Rental revenue of $1.960 billion reflected increases of 20.2 percent on an as–reported basis and 4.8 percent on a pro forma basis. The as–reported increase is primarily the result of the impact of the BakerCorp and BlueLine acquisitions. The pro forma increase is primarily because of growth in the company’s construction end markets.
The company completed the acquisition of BakerCorp in July 2018 and BlueLine Rentals in October 2018 and are included in the company’s results subsequent to the acquisition dates. Second quarter fleet productivity decreased 3.1 percent year over year, primarily because of the impact of the BakerCorp and BlueLine acquisitions.

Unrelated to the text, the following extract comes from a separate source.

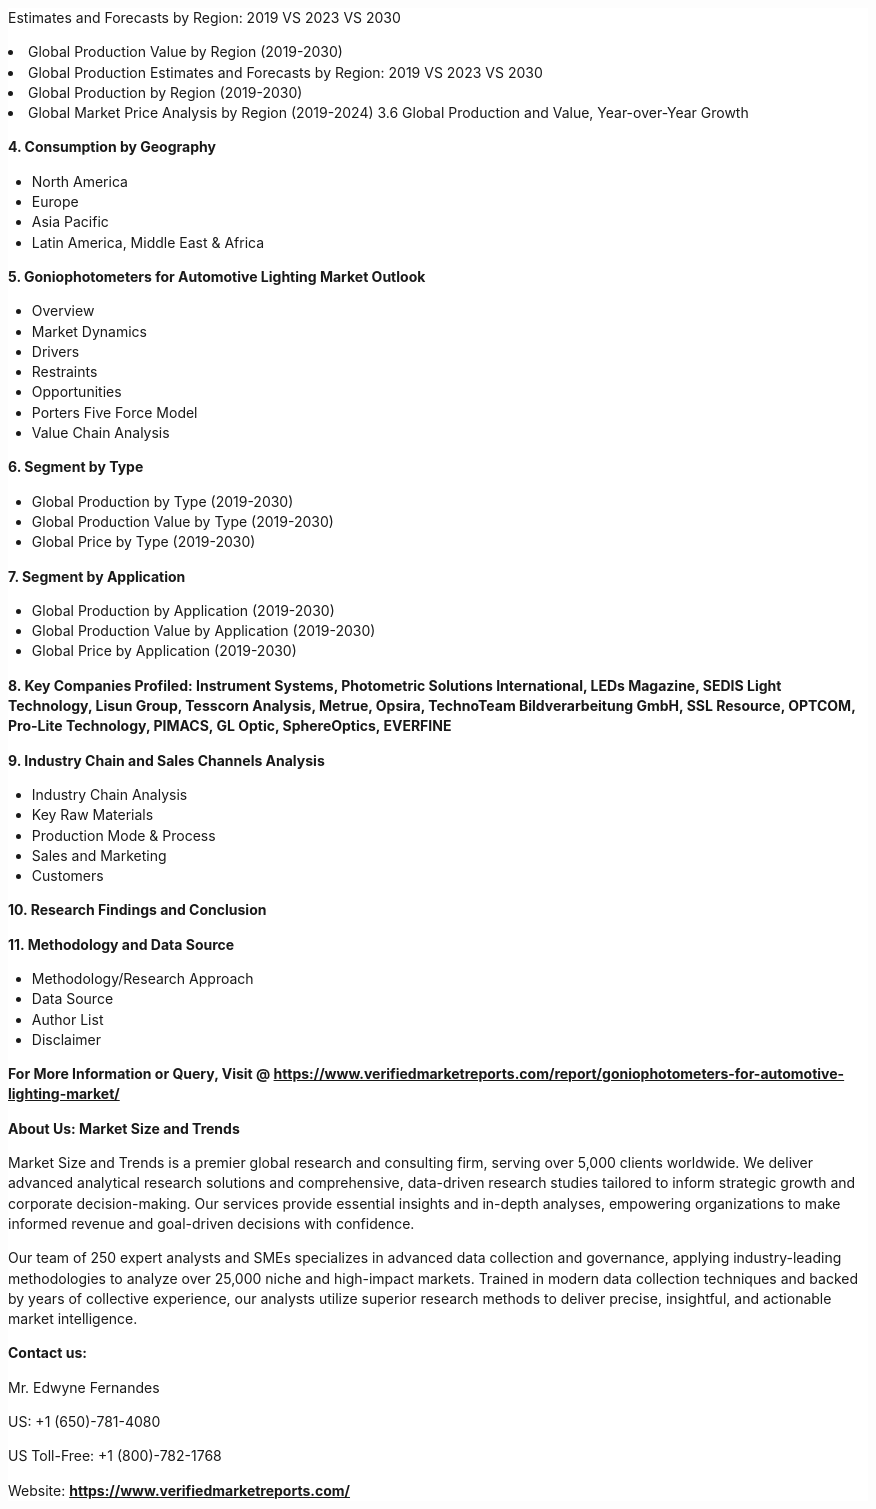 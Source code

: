 Estimates and Forecasts by Region: 2019 VS 2023 VS 2030</li><li>Global Production Value by Region (2019-2030)</li><li>Global Production Estimates and Forecasts by Region: 2019 VS 2023 VS 2030</li><li>Global Production by Region (2019-2030)</li><li>Global Market Price Analysis by Region (2019-2024) 3.6 Global Production and Value, Year-over-Year Growth</li></ul><p><strong>4. Consumption by Geography</strong></p><ul> <li>North America</li> <li>Europe</li> <li>Asia Pacific</li> <li>Latin America, Middle East &amp; Africa</li></ul><p><strong>5. Goniophotometers for Automotive Lighting Market Outlook</strong></p><ul><li>Overview</li><li>Market Dynamics</li><li>Drivers</li><li>Restraints</li><li>Opportunities</li><li>Porters Five Force Model</li><li>Value Chain Analysis&nbsp;</li></ul><p><strong>6. Segment by Type</strong></p><ul><li>Global Production by Type (2019-2030)</li><li>Global Production Value by Type (2019-2030)</li><li>Global Price by Type (2019-2030)</li></ul><p><strong>7. Segment by Application</strong></p><ul><li>Global Production by Application (2019-2030)</li><li>Global Production Value by Application (2019-2030)</li><li>Global Price by Application (2019-2030)</li></ul><p><strong>8. Key Companies Profiled: Instrument Systems, Photometric Solutions International, LEDs Magazine, SEDIS Light Technology, Lisun Group, Tesscorn Analysis, Metrue, Opsira, TechnoTeam Bildverarbeitung GmbH, SSL Resource, OPTCOM, Pro-Lite Technology, PIMACS, GL Optic, SphereOptics, EVERFINE</strong></p><p><strong>9. Industry Chain and Sales Channels Analysis</strong></p><ul><li>Industry Chain Analysis</li><li>Key Raw Materials</li><li>Production Mode &amp; Process</li><li>Sales and Marketing</li><li>Customers</li></ul><p><strong>10. Research Findings and Conclusion</strong></p><p><strong>11. Methodology and Data Source</strong></p><ul><li>Methodology/Research Approach</li><li>Data Source</li><li>Author List</li><li>Disclaimer</li></ul></p><p><strong>For More Information or Query, Visit @ <a href="https://www.verifiedmarketreports.com/report/goniophotometers-for-automotive-lighting-market/">https://www.verifiedmarketreports.com/report/goniophotometers-for-automotive-lighting-market/</a></strong></p><p><strong>About Us: Market Size and Trends</strong></p><p>Market Size and Trends is a premier global research and consulting firm, serving over 5,000 clients worldwide. We deliver advanced analytical research solutions and comprehensive, data-driven research studies tailored to inform strategic growth and corporate decision-making. Our services provide essential insights and in-depth analyses, empowering organizations to make informed revenue and goal-driven decisions with confidence.</p><p>Our team of 250 expert analysts and SMEs specializes in advanced data collection and governance, applying industry-leading methodologies to analyze over 25,000 niche and high-impact markets. Trained in modern data collection techniques and backed by years of collective experience, our analysts utilize superior research methods to deliver precise, insightful, and actionable market intelligence.</p><p><strong>Contact us:</strong></p><p>Mr. Edwyne Fernandes</p><p>US: +1 (650)-781-4080</p><p>US Toll-Free: +1 (800)-782-1768</p><p>Website: <strong><a href="https://www.verifiedmarketreports.com/">https://www.verifiedmarketreports.com/</a></strong></p>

On a pro forma basis, fleet productivity increased 0.7 percent, reflecting improvements in rental rates and fleet mix, partially offset by lower time utilization caused by acquisition integration activities as well as adverse weather conditions.
The company generated $197 million of proceeds from used equipment sales in the second quarter at a gross margin of 41.1 percent and an adjusted gross margin of 49.2 percent. This compared to $157 million at a GAAP gross margin of 41.4 percent and an adjusted gross margin of 51.6 percent for the year–ago period.
Net income for the second quarter of $270 million was flat with last year. Second quarter rental revenue for United’s general rental segment increased 14.6 percent on an actual basis and 2.1 percent on a pro forma basis. Second quarter rental revenue for the company’s specialty segment, Trench, Power and Fluid Solutions increased 44.8 percent year over year, including an organic increase of 12.6 percent.
For the first six months of the year, equipment rental revenue was $3.755 billion, compared to $3.090 billion for the first six months of 2018, a 21.5–percent jump. Total revenue for six months was $4.407 billion compared to $3.625 billion a year ago, a 21.6–percent leap.
Based in Stamford, Conn., United Rentals is No. 1 on the RER 100.